Even though governments throughout the world are vowing to expand green energy, they continue to give far more subsidies to fossil fuels than renewable – 10 to 12 times more, according to recent reports.
Bloomberg New Energy Finance identified US$43–$46 billion last year allotted by governments for renewable energy. Meanwhile, oil, coal and gas received $557 billion in subsidies from the 37 countries that represent 95% of global subsidisation of fossil fuels in 2008, says the International Energy Agency (IEA). In its latest World Energy Outlook the IEA says that government support for both electricity from renewables and biofuels was $57 billion in 2009, of which $37 billion was allocated to the former.

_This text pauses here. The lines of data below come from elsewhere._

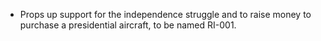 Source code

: - Props up support for the independence struggle and to raise money to purchase a presidential aircraft, to be named RI-001. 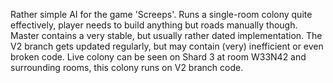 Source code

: Rather simple AI for the game 'Screeps'.
Runs a single-room colony quite effectively, player needs to build anything but roads manually though.
Master contains a very stable, but usually rather dated implementation.
The V2 branch gets updated regularly, but may contain (very) inefficient or even broken code.
Live colony can be seen on Shard 3 at room W33N42 and surrounding rooms, this colony runs on V2 branch code.
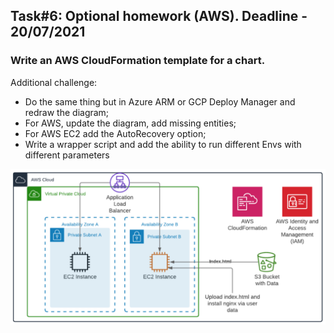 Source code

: ## Task#6: Optional homework (AWS). Deadline - 20/07/2021

### Write an AWS CloudFormation template for a chart.
Additional challenge:
- Do the same thing but in Azure ARM or GCP Deploy Manager and redraw the diagram;
- For AWS, update the diagram, add missing entities;
- For AWS EC2 add the AutoRecovery option;
- Write a wrapper script and add the ability to run different Envs with different parameters

![Image alt](https://github.com/Rumiantsau/DevOps-Course-May-July/blob/main/HT6/2021-06-23_16-03-10.png) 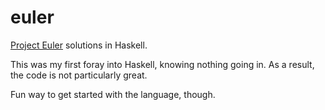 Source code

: # euler
[Project Euler](https://projecteuler.net/) solutions in Haskell.

This was my first foray into Haskell, knowing nothing going in.
As a result, the code is not particularly great.

Fun way to get started with the language, though.
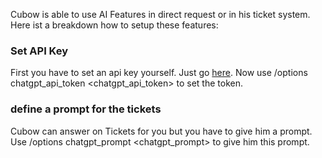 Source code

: Cubow is able to use AI Features in direct request or in his ticket system. Here ist a breakdown how to setup these features:

### Set API Key
First you have to set an api key yourself. Just go [here](https://platform.openai.com/settings/profile?tab=api-keys). Now use /options chatgpt_api_token <chatgpt_api_token> to set the token.

### define a prompt for the tickets
Cubow can answer on Tickets for you but you have to give him a prompt. Use /options chatgpt_prompt <chatgpt_prompt> to give him this prompt.



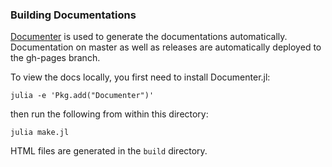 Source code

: ### Building Documentations

[Documenter](https://github.com/JuliaDocs/Documenter.jl) is used to generate
the documentations automatically. Documentation on master as well as releases
are automatically deployed to the gh-pages branch.

To view the docs locally, you first need to install Documenter.jl:

    julia -e 'Pkg.add("Documenter")'

then run the following from within this directory:

    julia make.jl

HTML files are generated in the `build` directory.
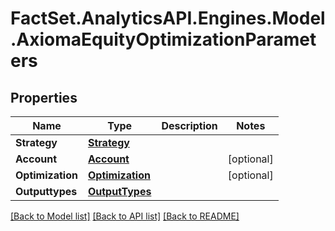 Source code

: # FactSet.AnalyticsAPI.Engines.Model.AxiomaEquityOptimizationParameters
## Properties

Name | Type | Description | Notes
------------ | ------------- | ------------- | -------------
**Strategy** | [**Strategy**](Strategy.md) |  | 
**Account** | [**Account**](Account.md) |  | [optional] 
**Optimization** | [**Optimization**](Optimization.md) |  | [optional] 
**Outputtypes** | [**OutputTypes**](OutputTypes.md) |  | 

[[Back to Model list]](../README.md#documentation-for-models) [[Back to API list]](../README.md#documentation-for-api-endpoints) [[Back to README]](../README.md)

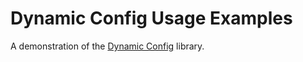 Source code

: Dynamic Config Usage Examples
=============================

A demonstration of the [Dynamic Config](https://github.com/LableOrg/java-dynamicconfig) library.
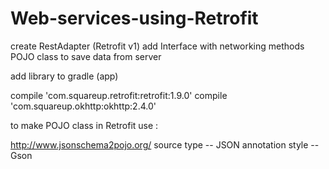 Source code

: # Web-services-using-Retrofit

create RestAdapter (Retrofit v1)
add Interface with networking methods
POJO class to save data from server 

add library to gradle (app)

compile 'com.squareup.retrofit:retrofit:1.9.0'
compile 'com.squareup.okhttp:okhttp:2.4.0' 

to make POJO class in Retrofit use :

http://www.jsonschema2pojo.org/
source type  -- JSON
annotation style -- Gson
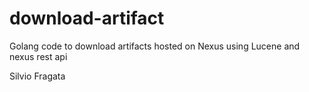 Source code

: # download-artifact
Golang code to download artifacts hosted on Nexus using Lucene and nexus rest api


Silvio Fragata
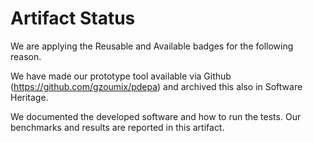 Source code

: 
# Artifact Status

We are applying the Reusable and Available badges for the following reason.

We have made our prototype tool available via Github (https://github.com/gzoumix/pdepa) and archived this also in Software Heritage.

We documented the developed software and how to run the tests. Our benchmarks and results are reported in this artifact.
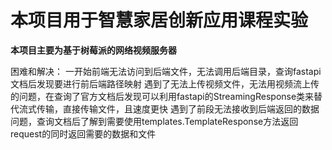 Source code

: # 本项目用于智慧家居创新应用课程实验

**本项目主要为基于树莓派的网络视频服务器**

困难和解决：
一开始前端无法访问到后端文件，无法调用后端目录，查询fastapi文档后发现要进行前后端路径映射
遇到了无法上传视频文件，无法用视频流上传的问题，在查询了官方文档后发现可以利用fastapi的StreamingResponse类来替代流式传输，直接传输文件，且速度更快
遇到了前段无法接收到后端返回的数据问题，查询文档后了解到需要使用templates.TemplateResponse方法返回request的同时返回需要的数据和文件
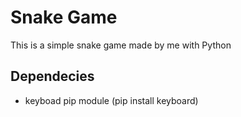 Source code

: # Snake Game
This is a simple snake game made by me with Python

## Dependecies
- keyboad pip module (pip install keyboard) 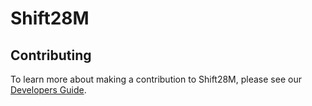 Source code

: # Shift28M

## Contributing
To learn more about making a contribution to Shift28M, please see our [Developers Guide](./DEVELOPMENT.md).
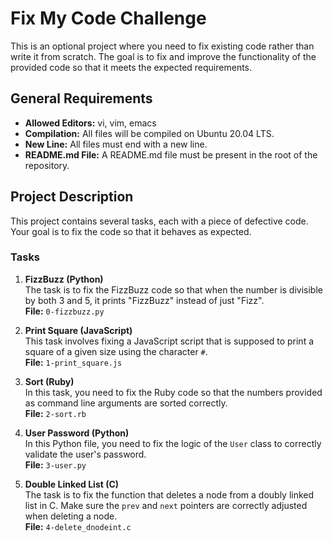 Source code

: # Fix My Code Challenge

This is an optional project where you need to fix existing code rather than write it from scratch. The goal is to fix and improve the functionality of the provided code so that it meets the expected requirements.

## General Requirements

- **Allowed Editors:** vi, vim, emacs
- **Compilation:** All files will be compiled on Ubuntu 20.04 LTS.
- **New Line:** All files must end with a new line.
- **README.md File:** A README.md file must be present in the root of the repository.

## Project Description

This project contains several tasks, each with a piece of defective code. Your goal is to fix the code so that it behaves as expected.

### Tasks

1. **FizzBuzz (Python)**  
   The task is to fix the FizzBuzz code so that when the number is divisible by both 3 and 5, it prints "FizzBuzz" instead of just "Fizz".  
   **File:** `0-fizzbuzz.py`

2. **Print Square (JavaScript)**  
   This task involves fixing a JavaScript script that is supposed to print a square of a given size using the character `#`.  
   **File:** `1-print_square.js`

3. **Sort (Ruby)**  
   In this task, you need to fix the Ruby code so that the numbers provided as command line arguments are sorted correctly.  
   **File:** `2-sort.rb`

4. **User Password (Python)**  
   In this Python file, you need to fix the logic of the `User` class to correctly validate the user's password.  
   **File:** `3-user.py`

5. **Double Linked List (C)**  
   The task is to fix the function that deletes a node from a doubly linked list in C. Make sure the `prev` and `next` pointers are correctly adjusted when deleting a node.  
   **File:** `4-delete_dnodeint.c`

With such a gap in government support, does the oil industry have any reason to worry?
It appears so. Several nations have begun analysing the disparity with an eye toward rolling back at least some of the subsidies. G20 leaders, in particular, have expressed consternation about the inequity, and are discussing a phase-out of the subsidies. Their concern is that fossil fuel subsidies distort markets, encourage fuel gluttony and undercut efforts to expand clean energy.
Consumers in the 37 countries analysed by IEA on average paid only 71% of the market price for oil. Middle Eastern nations, in particular, are known for large subsidies to fossil fuels. For example, in 2008, Iranian consumers paid 38 US cents per gallon for gasoline and Saudi Arabians about 61 US cents, says the US Energy Information Administration (EIA).